The T&G Aviation DC-7 incident was a civil aviation disaster that occurred on Thursday 8 December 1988. Two DC-7 planes flying on a locust-control mission on  behalf of the United States Agency for International Development  were attacked en-route from Senegal to Morocco by POLISARIO troops who may have mistaken them for Moroccan military C-130 aircraft. 

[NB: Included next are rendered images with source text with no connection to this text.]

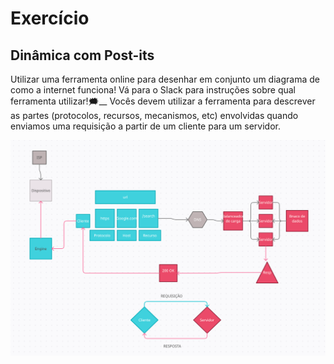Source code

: # Exercício

## Dinâmica com Post-its

Utilizar uma ferramenta online para desenhar em conjunto um diagrama de como a internet funciona! Vá para o Slack para instruções sobre qual ferramenta utilizar!🗯__
Vocês devem utilizar a ferramenta para descrever as partes (protocolos, recursos, mecanismos, etc) envolvidas quando enviamos uma requisição a partir de um cliente para um servidor.

<img src="diag.png" >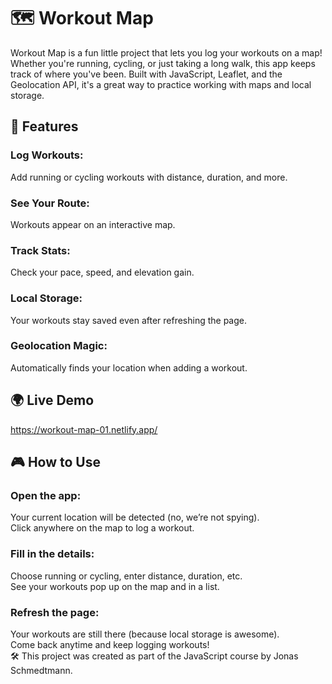 # 🗺️ Workout Map
Workout Map is a fun little project that lets you log your workouts on a map! Whether you're running, cycling, or just taking a long walk, this app keeps track of where you've been. Built with JavaScript, Leaflet, and the Geolocation API, it's a great way to practice working with maps and local storage.

## 🚀 Features
### Log Workouts:
  Add running or cycling workouts with distance, duration, and more.
### See Your Route:
  Workouts appear on an interactive map.
### Track Stats:
  Check your pace, speed, and elevation gain.
### Local Storage:
  Your workouts stay saved even after refreshing the page.
### Geolocation Magic:
  Automatically finds your location when adding a workout.
  
## 🌍 Live Demo
https://workout-map-01.netlify.app/

## 🎮 How to Use
### Open the app:
  Your current location will be detected (no, we’re not spying).<br>
Click anywhere on the map to log a workout.
### Fill in the details:
  Choose running or cycling, enter distance, duration, etc.<br>
See your workouts pop up on the map and in a list.
### Refresh the page:
  Your workouts are still there (because local storage is awesome).<br>
Come back anytime and keep logging workouts!<br>
🛠️ This project was created as part of the JavaScript course by Jonas Schmedtmann.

Both planes were hit by 9K32 Strela-2 MANPADS missiles. One crashed, killing all 5 on board, the other managed to land despite losing an engine

Incident
In 1988, an American team was mobilized as part of a locust control mission in West Africa. On December 8 of the same year, two planes owned by T&G Aviation were commissioned by the United States Agency for International Development to spray the locusts. 
Taking off from Dakar-Yoff Airport  in Dakar, Senegal, their goal was to land at Agadir-Inezgane Airport in Agadir, Morocco, to support efforts against locust spread in the Souss region. 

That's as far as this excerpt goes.